L’objet du livre est de « montrer comment les implications des projections démographiques doivent être examinées dans un contexte plus large, qui comprend des éléments économiques, politiques, sociaux, familiaux » (p. 13). À ce titre, on trouve sept chapitres très substantiels : la mise en contexte des préoccupations démographiques (David Cheal) ; les liens entre les générations : le public, la famille et le travail (Susan A. McDaniel) ; le vieillissement, la langue et la culture (Douglas Thorpe) ; les répercussions des tendances démographiques et sociales sur le soutien volontaire aux personnes âgées (Ingrid Arnet Connidis) ; le vieillissement et la productivité (Joel Prager) ; le travail et les loisirs (Marty Thomas et Rosemary Venne) ; et la diversité dans les relations intergénérationnelles (Joseph Tindale, Joan Norris et Krista Abbott). On note que toutes les contributions sont le fait de collègues anglophones. On se demande où sont passés les contributeurs francophones ; mais on doit aussi noter un effort remarquable dans la traduction de l’ouvrage et dans l’incorporation – fait suffisamment rare pour le souligner ici vigoureusement – de quelques références francophones, qu’elles soient de France ou du Québec, particulièrement dans les articles de D. Cheal et de S.A. McDaniel.

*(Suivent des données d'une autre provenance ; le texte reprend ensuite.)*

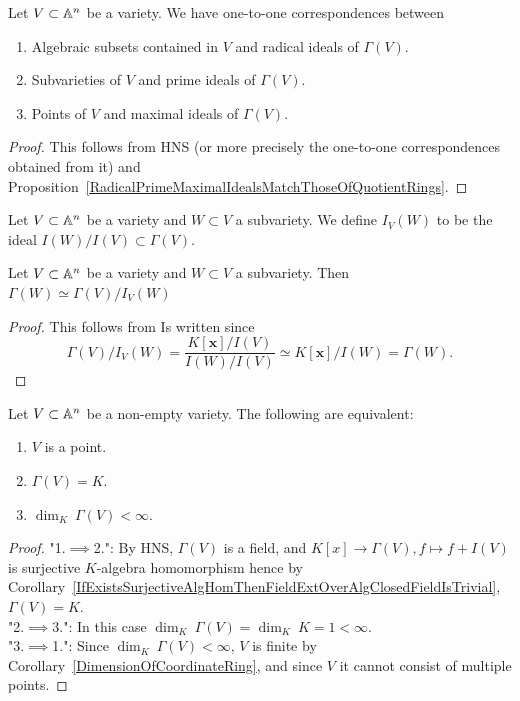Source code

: \begin{proposition}\label{CorrespondenceOfDifferentTypesOfAlgebraicSetsWithDifferentTypesOfIdeals}
    Let $V\subset \mathbb{A}^n$ be a variety. We have one-to-one correspondences between  
    \begin{enumerate}
        \item Algebraic subsets contained in $V$ and radical ideals of $\Gamma(V)$.
        \item Subvarieties of $V$ and prime ideals of $\Gamma(V)$.
        \item Points of $V$ and maximal ideals of $\Gamma(V)$.
    \end{enumerate}
\end{proposition}
\begin{proof}
    This follows from HNS (or more precisely the one-to-one correspondences obtained from it) and Proposition~\ref{RadicalPrimeMaximalIdealsMatchThoseOfQuotientRings}.
\end{proof}
\begin{definition}\label{RestrictionOfPolynomialFunctions}
    Let $V\subset \mathbb{A}^n$ be a variety and $W\subset V$ a subvariety. We define $I_V(W)$ to be the ideal $I(W)/I(V)\subset \Gamma(V)$.
\end{definition}
\begin{lemma}
    Let $V\subset \mathbb{A}^n$ be a variety and $W\subset V$ a subvariety. Then $\Gamma(W)\simeq \Gamma(V)/I_V(W)$
\end{lemma}
\begin{proof}
    This follows from {\Large Is written} since 
    $$\Gamma(V)/I_V(W) = \frac{K[\mathbf{x}]/I(V)}{I(W)/I(V)}\simeq K[\mathbf{x}]/I(W) = \Gamma(W).$$
\end{proof}
\begin{proposition}
    Let $V\subset \mathbb{A}^n$ be a non-empty variety. The following are equivalent:
    \begin{enumerate}
        \item $V$ is a point.
        \item $\Gamma(V)= K$.
        \item $\dim_K \ \Gamma(V) < \infty$.
    \end{enumerate}
\end{proposition}
\begin{proof}
    "1.$\implies$2.": By HNS, $\Gamma(V)$ is a field, and $K[x]\rightarrow \Gamma(V), f\mapsto f+I(V)$ is surjective $K$-algebra homomorphism hence by Corollary~\ref{IfExistsSurjectiveAlgHomThenFieldExtOverAlgClosedFieldIsTrivial}, $\Gamma(V) = K$.\\
    "2.$\implies$3.": In this case $\dim_K\ \Gamma(V) = \dim_K\ K = 1<\infty$.\\
    "3.$\implies$1.": Since $\dim_K\ \Gamma(V)<\infty$, $V$ is finite by Corollary~\ref{DimensionOfCoordinateRing}, and since $V$ it cannot consist of multiple points.  
\end{proof}
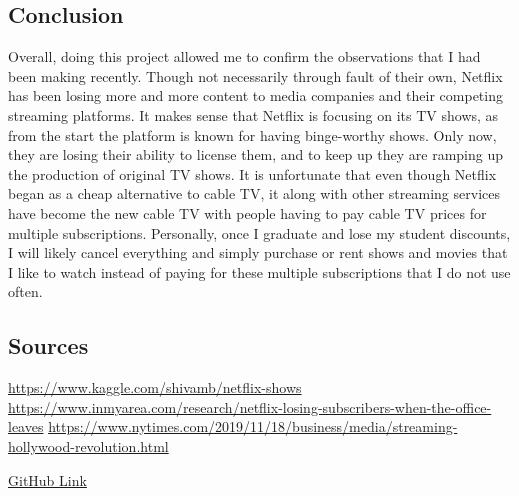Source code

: \documentclass[
]{article}
\begin{document}
\hypertarget{conclusion}{%
\subsection{Conclusion}\label{conclusion}}

Overall, doing this project allowed me to confirm the observations that
I had been making recently. Though not necessarily through fault of
their own, Netflix has been losing more and more content to media
companies and their competing streaming platforms. It makes sense that
Netflix is focusing on its TV shows, as from the start the platform is
known for having binge-worthy shows. Only now, they are losing their
ability to license them, and to keep up they are ramping up the
production of original TV shows. It is unfortunate that even though
Netflix began as a cheap alternative to cable TV, it along with other
streaming services have become the new cable TV with people having to
pay cable TV prices for multiple subscriptions. Personally, once I
graduate and lose my student discounts, I will likely cancel everything
and simply purchase or rent shows and movies that I like to watch
instead of paying for these multiple subscriptions that I do not use
often.

\hypertarget{sources}{%
\subsection{Sources}\label{sources}}

\url{https://www.kaggle.com/shivamb/netflix-shows}
\url{https://www.inmyarea.com/research/netflix-losing-subscribers-when-the-office-leaves}
\url{https://www.nytimes.com/2019/11/18/business/media/streaming-hollywood-revolution.html}

\href{https://github.com/janettcasillas/finalproject_introtodatascience/blob/main/finalproject.Rmd}{GitHub
Link}
\end{document}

Un des intérêts majeurs de l’ouvrage est que l’ensemble des auteurs partagent une vision réaliste du phénomène du vieillissement démographique, une vision ni catastrophique, ni pessimiste, ni démesurément optimiste. Ils interprètent les données démographiques pour ce qu’elles sont et pour ce qu’elles permettent raisonnablement d’anticiper. La démographie n’est pas un destin : les projections sont faciles à réaliser, mais il est difficile de prédire les résultats concrets, car le nombre futur de personnes âgées n’indique rien à propos de leurs qualités personnelles, sans parler de l’interaction des multiples facteurs à prendre en compte (p. 18). Les personnes âgées de demain ne seront en tout cas pas une simple reproduction de ce qu’elles sont aujourd’hui. C’est bien là la seule certitude des chercheurs ! Dans cette perspective, une société vieillissante n’est pas nécessairement un problème ! Il faut surtout analyser le phénomène du vieillissement démographique dans ses relations avec les différents facteurs qui sont en jeu et qui l’inscrivent dans un système complexe et multidimensionnel d’interdépendances.

Toutefois, il faut éviter de « globaliser » les personnes âgées, c’est-à-dire de les considérer comme un groupe homogène en fonction de l’âge. La référence à l’âge en tant que tel tend un véritable piège, car, pris pour lui-même, il risque d’obscurcir les différences irréductibles entre les classes de revenu et entre les genres. Les inégalités, malgré le rôle remarquable joué par les mesures de la protection sociale, non seulement perdurent au cours de l’avancée en âge des individus, mais s’accroissent. Les conditions de vie favorables qu’ont connues certains d’entre eux vont l’être encore davantage au sortir de leur vie active. À l’inverse, les indices de « défavorisation » vont se cumuler pour les personnes qui auront connu une vie active difficile.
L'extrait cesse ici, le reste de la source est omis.